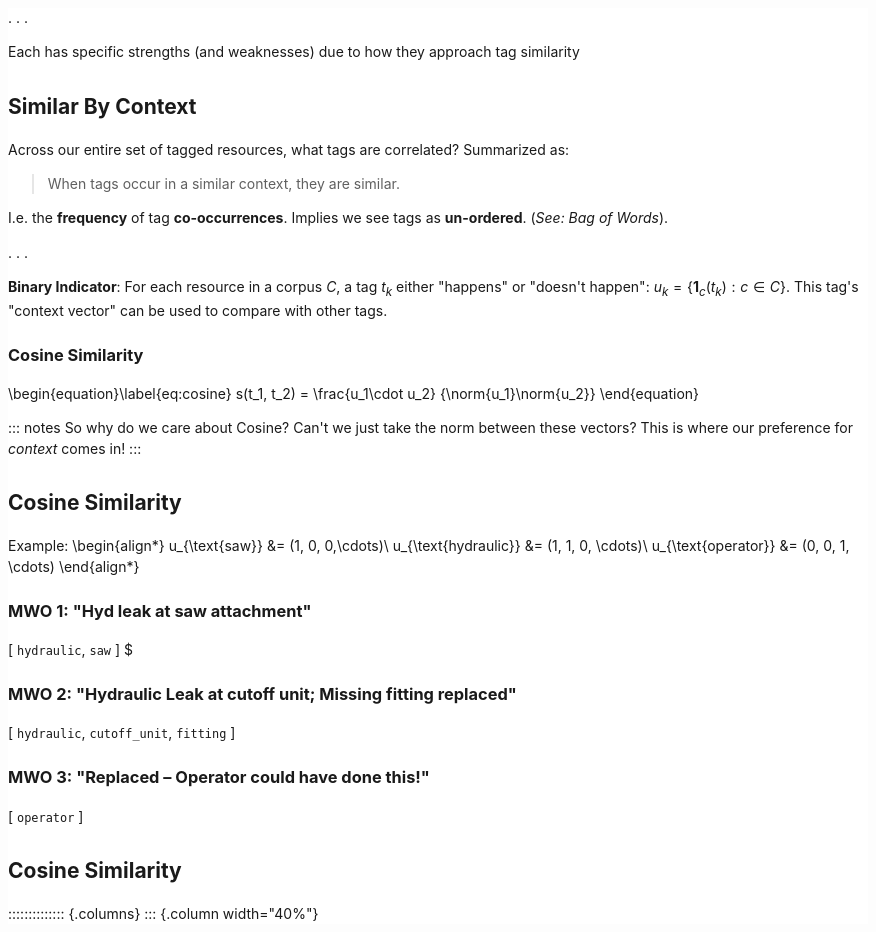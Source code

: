 . . .

Each has specific strengths (and weaknesses) due to how they approach tag similarity

## Similar By Context

Across our entire set of tagged resources, what tags are correlated? Summarized as:

> When tags occur in a similar context, they are similar.

I.e. the **frequency** of tag **co-occurrences**.  Implies we see tags as **un-ordered**. (*See: Bag of Words*).

. . .

**Binary Indicator**: For each resource in a corpus $C$, a tag $t_k$ either "happens" or "doesn't happen":   $u_k= \{\mathbf{1}_c(t_k): c\in C\}$. This tag's "context vector" can be used to compare with other tags.

### Cosine Similarity
\begin{equation}\label{eq:cosine}
	s(t_1, t_2) =  \frac{u_1\cdot u_2}
	{\norm{u_1}\norm{u_2}}
\end{equation}

::: notes
So why do we care about Cosine? Can't we just take the norm between these vectors? This is where our preference for *context* comes in!
:::

## Cosine Similarity
Example:
\begin{align*}
	u_{\text{saw}} &= (1, 0, 0,\cdots)\\
	u_{\text{hydraulic}} &= (1, 1, 0, \cdots)\\
	u_{\text{operator}} &= (0, 0, 1, \cdots)
\end{align*}

### MWO 1: "Hyd leak at saw attachment"
\[ `hydraulic`, `saw` \] $

### MWO 2: "Hydraulic Leak at cutoff unit; Missing fitting replaced"
\[ `hydraulic`, `cutoff_unit`, `fitting` \]

### MWO 3: "Replaced – Operator could have done this!"
\[ `operator` \]


## Cosine Similarity
:::::::::::::: {.columns}
::: {.column width="40%"}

* * *

Requirement — Should the entries hold any pictures, please omit those and print the remaining text exactly.

Written reply —
Source code

: . . .

Each has specific strengths (and weaknesses) due to how they approach tag similarity

## Similar By Context

Across our entire set of tagged resources, what tags are correlated? Summarized as:

> When tags occur in a similar context, they are similar.

I.e. the **frequency** of tag **co-occurrences**.  Implies we see tags as **un-ordered**. (*See: Bag of Words*).

. . .

**Binary Indicator**: For each resource in a corpus $C$, a tag $t_k$ either "happens" or "doesn't happen":   $u_k= \{\mathbf{1}_c(t_k): c\in C\}$. This tag's "context vector" can be used to compare with other tags.

### Cosine Similarity
\begin{equation}\label{eq:cosine}
	s(t_1, t_2) =  \frac{u_1\cdot u_2}
	{\norm{u_1}\norm{u_2}}
\end{equation}

::: notes
So why do we care about Cosine? Can't we just take the norm between these vectors? This is where our preference for *context* comes in!
:::

## Cosine Similarity
Example:
\begin{align*}
	u_{\text{saw}} &= (1, 0, 0,\cdots)\\
	u_{\text{hydraulic}} &= (1, 1, 0, \cdots)\\
	u_{\text{operator}} &= (0, 0, 1, \cdots)
\end{align*}

### MWO 1: "Hyd leak at saw attachment"
\[ `hydraulic`, `saw` \] $

### MWO 2: "Hydraulic Leak at cutoff unit; Missing fitting replaced"
\[ `hydraulic`, `cutoff_unit`, `fitting` \]

### MWO 3: "Replaced – Operator could have done this!"
\[ `operator` \]


## Cosine Similarity
:::::::::::::: {.columns}
::: {.column width="40%"}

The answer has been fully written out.